Here’s what she did: With her bottomless optimism, she made all of the performers think they were genuinely wonderful. With that feeling came confidence. With that confidence came spectacular performances. Now that she’s gone, we’re not getting very many of those.

The Replacement Cheerleader, who is trying to do what she can to buck up the performers, simply doesn’t understand what it means to sing on stage. Why would she? It’s not what she does.

This week, too many people just seemed flat-out afraid out there. The Replacement Cheerleader tried to offer support, tried to console the terrified, but several performers just seemed to look right through her when she talked. Meanwhile, the other judges were savaging the performers — and justly so.

You, Joe Spleencrusher? “When A Man Loves A Woman” is not a sweet love song. It’s a soul-baring plea from a desperate man. When you sing, “Loving eyes never see,” people should feel pain. You and the string quartet turned it into a valentine. Go directly to jail.

You, Teen Triumvirate? None of you are ready. One of you was smart enough to pick a pretty Fergie song, though, and you deserve props (and another performance) for that.

You, Mr. Jim Dandy To The Rescue? I’d pay a $3 cover to see you in a bar. You could use a Bud bottle as a slide and perhaps swing the guitar behind your head and kick out a few bars. People would yell and stomp and buy you Jaeger shots. And I’d forget about you by the next day. Remember what Eric Clapton once said: “The world’s greatest guitar player — there’s one in every town.”

Ms. Earth Momma, I have a soft spot for your singing, but I’m 50 and I’m probably the target demographic of the stuff you’ve sung so far. That’s something to think about.

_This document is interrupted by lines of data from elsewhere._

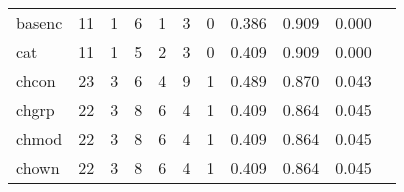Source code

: \begin{longtable}{lp{1.2cm}p{1.2cm}p{1.2cm}p{1.2cm}p{1.2cm}p{1.2cm}p{1.2cm}p{1.2cm}p{1.2cm}p{1.2cm}}
basenc    &                                    11 &                                                  1 &                                                  6 &                                                  1 &                                                  3 &                                                  0 &                                              0.386 &                                              0.909 &                                              0.000 \\
cat       &                                    11 &                                                  1 &                                                  5 &                                                  2 &                                                  3 &                                                  0 &                                              0.409 &                                              0.909 &                                              0.000 \\
chcon     &                                    23 &                                                  3 &                                                  6 &                                                  4 &                                                  9 &                                                  1 &                                              0.489 &                                              0.870 &                                              0.043 \\
chgrp     &                                    22 &                                                  3 &                                                  8 &                                                  6 &                                                  4 &                                                  1 &                                              0.409 &                                              0.864 &                                              0.045 \\
chmod     &                                    22 &                                                  3 &                                                  8 &                                                  6 &                                                  4 &                                                  1 &                                              0.409 &                                              0.864 &                                              0.045 \\
chown     &                                    22 &                                                  3 &                                                  8 &                                                  6 &                                                  4 &                                                  1 &                                              0.409 &                                              0.864 &                                              0.045 \\

\end{longtable}
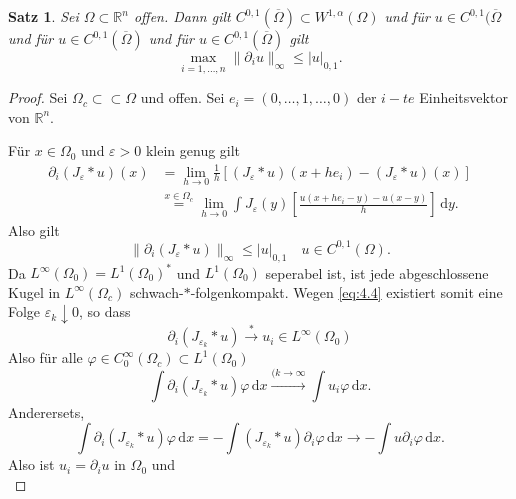 \documentclass[
paper=a4,
bibtotocnumbered,
liststotocnumbered,
tablecaptionabove,
pointlessnumbers,
twoside,
openright,
10pt
]
{report}
\let\phi\varphi
\newtheorem{satz}[thm]{Satz}
\theoremstyle{definition}
\numberwithin{equation}{chapter}
\begin{document}
\begin{satz}
 Sei $\Omega\subset \mathbb R^n$ offen. Dann gilt $C^{0,1}(\overline{\Omega})\subset W^{1,\alpha}(\Omega)$ und für $u\in C^{0,1}(\overline{\Omega}$ und für $u\in C^{0,1}(\overline{\Omega})$ und für $u\in C^{0,1}(\overline{\Omega})$ gilt
 \begin{equation}
  \max_{i=1,\ldots, n} \| \partial_i u\|_\infty\le |u|_{0,1}.
 \end{equation}
\end{satz}

\begin{proof}
 Sei $\Omega_c \subset \subset \Omega$ und offen. Sei $e_i = (0,\ldots, 1, \ldots, 0)$ der $i-te$ Einheitsvektor von $\mathbb R^n$.
 
 Für $x\in \Omega_0$ und $\varepsilon >0$ klein genug gilt
 \begin{align*}
  \partial_i(J_\varepsilon * u) (x)&= \lim_{h\to 0} \frac{1}{h} \left [ (J_\varepsilon * u) (x+he_i) - (J_\varepsilon*u) (x)\right ] \\
  &\stackrel{x\in \Omega_c}=\lim_{h\to 0} \int J_{\varepsilon}(y) \left [ \frac{u(x+he_i -y) - u(x-y)}{h} \right ]\, \mathrm dy.
 \end{align*}
 Also gilt
 \begin{equation}\label{eq:4.4}
  \|\partial_i (J_\varepsilon * u) \|_\infty \le |u|_{0,1} \quad u\in C^{0,1}(\Omega).
 \end{equation}
 Da $L^\infty(\Omega_0) = L^1(\Omega_0)^*$ und $L^1(\Omega_0)$ seperabel ist, ist jede abgeschlossene Kugel in $L^\infty(\Omega_c)$ schwach-$*$-folgenkompakt. Wegen \eqref{eq:4.4} existiert somit eine Folge $\varepsilon_k \downarrow 0$, so dass 
 \begin{equation}
  \partial_i (J_{\varepsilon_k} * u) \stackrel{*}{\to} u_i \in L^\infty(\Omega_0)
 \end{equation}
 Also für alle $\phi \in C_0^\infty(\Omega_c) \subset L^1(\Omega_0)$
 \begin{equation}
  \int \partial_i (J_{\varepsilon_k} *u) \phi \, \mathrm dx \stackrel{(k\to \infty}{\to} \int u_i \phi \, \mathrm dx.
 \end{equation}
 Anderersets,
 \begin{equation}
  \int \partial_i (J_{\varepsilon_k} * u) \phi \, \mathrm dx = - \int (J_{\varepsilon_k} * u) \partial_i \phi \, \mathrm dx \to - \int u\partial_i \phi \, \mathrm dx.
 \end{equation}
Also ist $u_i = \partial_i u$ in $\Omega_0$ und 
\begin{equation}\label{eq:4.5}

\end{equation}
\end{proof}
\end{document}
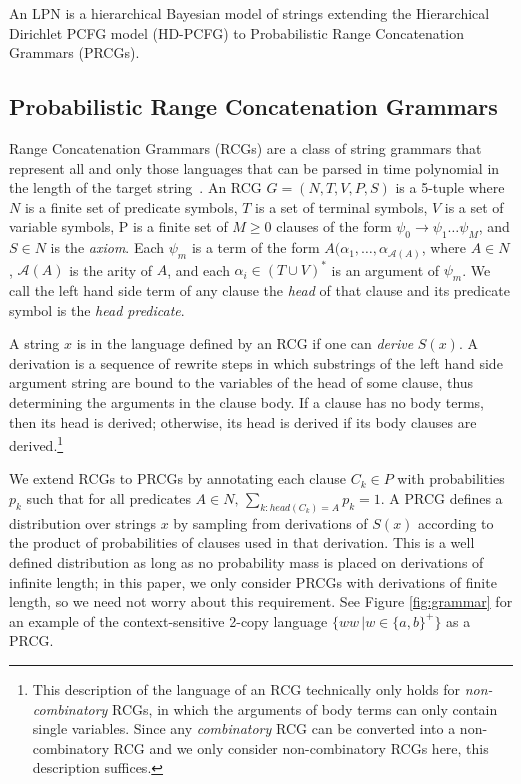 \documentclass{article} %
\begin{document}
An LPN is a hierarchical Bayesian model of strings
extending the Hierarchical Dirichlet PCFG model (HD-PCFG) to
Probabilistic Range Concatenation Grammars (PRCGs). 

\subsection{Probabilistic Range Concatenation Grammars}
Range Concatenation Grammars (RCGs) are a class of string grammars
that represent all and only those languages that can be parsed in time
polynomial in the length of the target
string~\cite{boullier2005range}. An RCG $G=(N, T, V, P, S)$ is a
5-tuple where $N$ is a finite set of predicate symbols, $T$ is a set
of terminal symbols, $V$ is a set of variable symbols, P is a finite
set of $M \geq 0$ clauses of the form $\psi_0 \rightarrow \psi_1 \dots
\psi_M$, and $S \in N$ is the \emph{axiom}. Each $\psi_m$ is a term of
the form $A(\alpha_1, \dots, \alpha_{\mathcal{A}(A)}$, where $A \in
N$, $\mathcal{A}(A)$ is the arity of $A$, and each $\alpha_i \in (T
\cup V)^*$ is an argument of $\psi_m$. We call the left hand side term
of any clause the \emph{head} of that clause and its predicate symbol
is the \emph{head predicate}.

A string $x$ is in the language defined by an RCG if one can
\emph{derive} $S(x)$. A derivation is a sequence of rewrite steps in
which substrings of the left hand side argument string are bound to
the variables of the head of some clause, thus determining the
arguments in the clause body. If a clause has no body terms, then its
head is derived; otherwise, its head is derived if its body clauses
are derived.\footnote{This description of the language of an RCG
  technically only holds for \emph{non-combinatory} RCGs, in which the
  arguments of body terms can only contain single variables. Since any
  \emph{combinatory} RCG can be converted into a non-combinatory RCG
  and we only consider non-combinatory RCGs here, this description
  suffices.}

We extend RCGs to PRCGs by annotating each clause $C_k \in P$ with
probabilities $p_k$ such that for all predicates ${A \in N, \,
  \sum_{k:head(C_k)=A} p_k = 1}$. A PRCG defines a distribution over
strings $x$ by sampling from derivations of $S(x)$ according to the
product of probabilities of clauses used in that derivation. This is a
well defined distribution as long as no probability mass is placed on
derivations of infinite length; in this paper, we only consider PRCGs
with derivations of finite length, so we need not worry about this
requirement. See Figure \ref{fig:grammar} for an example of the
context-sensitive 2-copy language $\{ww\,|w \in \{a,b\}^+\}$ as a
PRCG.
\end{document}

And Ms. Mad Belting Goddess, I really like you but I want to hear something else from you. You screamed to hit the glory notes this week. A couple of weeks ago, you hit a pure high note on ‘Think’ that I’ve only heard Aretha pull off convincingly. Since then, you’ve been treading water.

These people need a Cheerleader — someone who can make them believe that they are far better than they really are, so they go out on that stage and perform at a level above what they think is possible. There’s no Cheerleader now. There’s only fear — and, sadly so far, boredom.

  1. Megan

    I don’t watch the “show” (link broken, btw) – and it took me freakin’ forever to figure out what in heck you were talking about. For a while I really thought your blog had been hacked by a wacko.

    Clearly I am very uncool. Not that we didn’t know that already.

  2. Randy

    Link fixed. I’ve been writing about ‘The Show’ for years now. One of the things that has made me particularly mad this year is when the contestants take an old standard that’s sad/painful/sorrowful and re-interpret it as something bubbly or romantic. That generally causes me to yell at the television. I can’t tell you how much justice I felt when the woman who sang “I Fall To Pieces” as a cheery song got voted off the island.